Chapitre 19
La main de la scientifique trembla légèrement tandis qu'elle introduisait sa clé dans la serrure de son appartement. L'innocent bout de métal qu'elle serrait entre ses doigts trempés par la sueur lui semblait être un pied de biche dont l'extrémité était introduite dans le couvercle d'un cercueil… Une métaphore morbide mais qui ne semblait pas si éloigné de la réalité, la puanteur cadavérique qui s'échappa par la porte entrebâillée prit la chimiste à la gorge, au point de la forcer à plaquer sa main sur sa bouche pour refréner la nausée qui l'avait gagné…
Sentant les doigts de son amie se poser doucement sur la main qu'elle crispait autour de la poignée de sa porte, Shiho se tourna vers elle pour puiser dans son regard compréhensif la force de pénétrer dans ce qui lui apparaissait à présent comme le domicile d'une étrangère… Mais pour qu'elle y parvienne enfin, il fallut que Ran en franchisse le seuil avant de la prendre doucement par la main pour l'inviter à en faire de même… Pour un peu, on aurait pu croire que c'était la lycéenne qui habitait ici et que c'était elle qui était son invitée…La pensée arracha un sourire à la chimiste mais il était plus mélancolique que sarcastique…
Après tout…La seule personne en dehors de sa sœur qui aurait pu transformer par sa seule présence le lieu d'un de ses crimes en un foyer où elle se serait sentie chez elle, c'était bien celle qui n'avait pas relâché sa main…
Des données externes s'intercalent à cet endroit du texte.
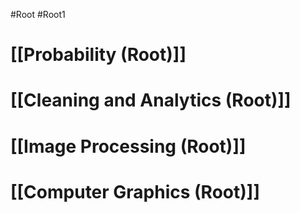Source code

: #Root #Root1 
# [[Probability (Root)]]
# [[Cleaning and Analytics (Root)]]
# [[Image Processing (Root)]]
# [[Computer Graphics (Root)]]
S'asseyant sur son lit aux côtés de son amie, la scientifique demeura silencieuse, les yeux baissés vers ses chaussures qu'elle s'était mise à trouver brusquement fascinantes… Vers quel autre partie de la pièce aurait-elle pu poser son regard ? Le plancher qu'elle avait consciencieusement nettoyé lorsqu'il avait été souillé par les restes de sa dernière victime ? Le panneau de liège où se trouvait le compte-rendu des expériences qu'elle avait menés pour le développement de son poison ? Les étagères où elle aurait vu croisé le regard des poupées que lui avait offert sa sœur ? Supporter d'être fixée par les yeux de ses anciens jouets d'enfants était au dessus de ses forces…Ces orbes de verres dans lesquelles s'étaient reflété le visage émerveillé d'une petite fille qui revoyait sa seule famille, et où se reflétait maintenant le visage terrifié d'une innocente faisant face à la plus atroce des morts, une mort qu'elle n'avait rien fait pour mériter et qu'elle n'avait certainement jamais désiré, contrairement à celle qui la lui avait offert…
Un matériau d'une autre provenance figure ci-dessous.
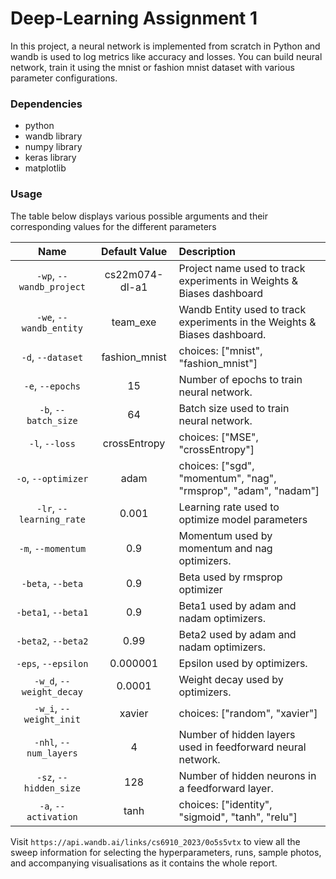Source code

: # Deep-Learning  Assignment 1
In this project, a neural network is implemented from scratch in Python and wandb is used to log metrics like accuracy and losses. You can build neural network, train it using the mnist or fashion mnist dataset with various parameter configurations.

### Dependencies
 - python
 - wandb library
 - numpy library
 - keras library
 - matplotlib

### Usage

 The table below displays various possible arguments and their corresponding values for the different parameters

 | Name | Default Value | Description |
| :---: | :-------------: | :----------- |
| `-wp`, `--wandb_project` | cs22m074-dl-a1 | Project name used to track experiments in Weights & Biases dashboard |
| `-we`, `--wandb_entity` | team_exe  | Wandb Entity used to track experiments in the Weights & Biases dashboard. |
| `-d`, `--dataset` | fashion_mnist | choices:  ["mnist", "fashion_mnist"] |
| `-e`, `--epochs` | 15 |  Number of epochs to train neural network.|
| `-b`, `--batch_size` | 64 | Batch size used to train neural network. | 
| `-l`, `--loss` | crossEntropy | choices:  ["MSE", "crossEntropy"] |
| `-o`, `--optimizer` | adam | choices:  ["sgd", "momentum", "nag", "rmsprop", "adam", "nadam"] | 
| `-lr`, `--learning_rate` | 0.001 | Learning rate used to optimize model parameters | 
| `-m`, `--momentum` | 0.9 | Momentum used by momentum and nag optimizers. |
| `-beta`, `--beta` | 0.9 | Beta used by rmsprop optimizer | 
| `-beta1`, `--beta1` | 0.9 | Beta1 used by adam and nadam optimizers. | 
| `-beta2`, `--beta2` | 0.99 | Beta2 used by adam and nadam optimizers. |
| `-eps`, `--epsilon` | 0.000001 | Epsilon used by optimizers. |
| `-w_d`, `--weight_decay` | 0.0001 | Weight decay used by optimizers. |
| `-w_i`, `--weight_init` | xavier | choices:  ["random", "xavier"] | 
| `-nhl`, `--num_layers` | 4 | Number of hidden layers used in feedforward neural network. | 
| `-sz`, `--hidden_size` | 128 | Number of hidden neurons in a feedforward layer. |
| `-a`, `--activation` | tanh | choices:  ["identity", "sigmoid", "tanh", "relu"] |


Visit `https://api.wandb.ai/links/cs6910_2023/0o5s5vtx` to view all the sweep information for selecting the hyperparameters, runs, sample photos, and accompanying visualisations as it contains the whole report.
Est-ce qu'il y avait au moins une chose dans cette pièce qui n'était pas un instrument de torture ravivant sa culpabilité et sa peur à l'égard d'elle-même ? Non…Mais il y avait au moins une personne… Celle dont elle sentait la chaleur au creux de sa main comme la douceur des doigts qui glissait le long de ses cheveux avant qu'ils ne se referment doucement sur son épaule pour l'inviter silencieusement à appuyer sa tête sur celle de son amie… Obtempérant à la requête de la lycéenne, la criminelle ferma les yeux…Elle n'avait pas peur d'affronter le regard de son amie…mais le sien qui se refléterait dans les yeux candides encadrés par la chevelure soyeuse contre laquelle elle frottait doucement sa joue…
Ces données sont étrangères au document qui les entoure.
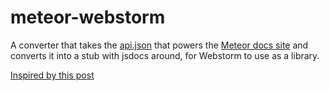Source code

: meteor-webstorm
===============

A converter that takes the [api.json](https://github.com/meteor/meteor/blob/devel/docs/client/api.js) that powers the [Meteor docs site](docs.meteor.com) and converts it into a stub with jsdocs around, for Webstorm to use as a library.


[Inspired by this post](http://youtrack.jetbrains.com/issue/WEB-6264#comment=27-615870)
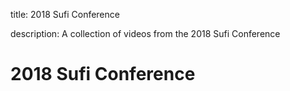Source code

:title: 2018 Sufi Conference

description: A collection of videos from the 2018 Sufi Conference

# 2018 Sufi Conference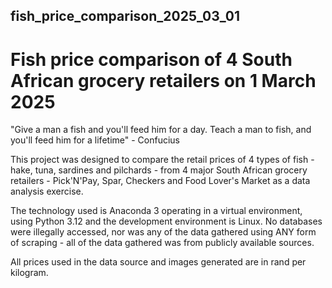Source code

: ## fish_price_comparison_2025_03_01

# Fish price comparison of 4 South African grocery retailers on 1 March 2025

"Give a man a fish and you'll feed him for a day. Teach a man to fish, and you'll feed him for a lifetime" - Confucius

This project was designed to compare the retail prices of 4 types of fish - hake, tuna, sardines and pilchards - from 4 major
South African grocery retailers - Pick'N'Pay, Spar, Checkers and Food Lover's Market as a data analysis exercise.

The technology used is Anaconda 3 operating in a virtual environment, using Python 3.12 and the development environment is Linux.
No databases were illegally accessed, nor was any of the data gathered using ANY form of scraping - all of the data gathered was 
from publicly available sources.

All prices used in the data source and images generated are in rand per kilogram.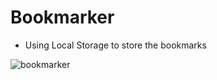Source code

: # Bookmarker
* Using Local Storage to store the bookmarks

![bookmarker](https://user-images.githubusercontent.com/29807797/35539516-f0e7b0c2-051f-11e8-9307-ec2441154f41.JPG)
« Shiho… Ce matin…Tu avais entendu une partie de ma conversation avec Shinichi… »
Les lèvres de la scientifique demeurèrent closes…Pourquoi répondre à cette question puisque celle qui la lui avait posé connaissait déjà la réponse ?
« Qu'est ce que tu penses de…lui ? »
« C'est un idiot…Vous êtes fait pour être ensemble… »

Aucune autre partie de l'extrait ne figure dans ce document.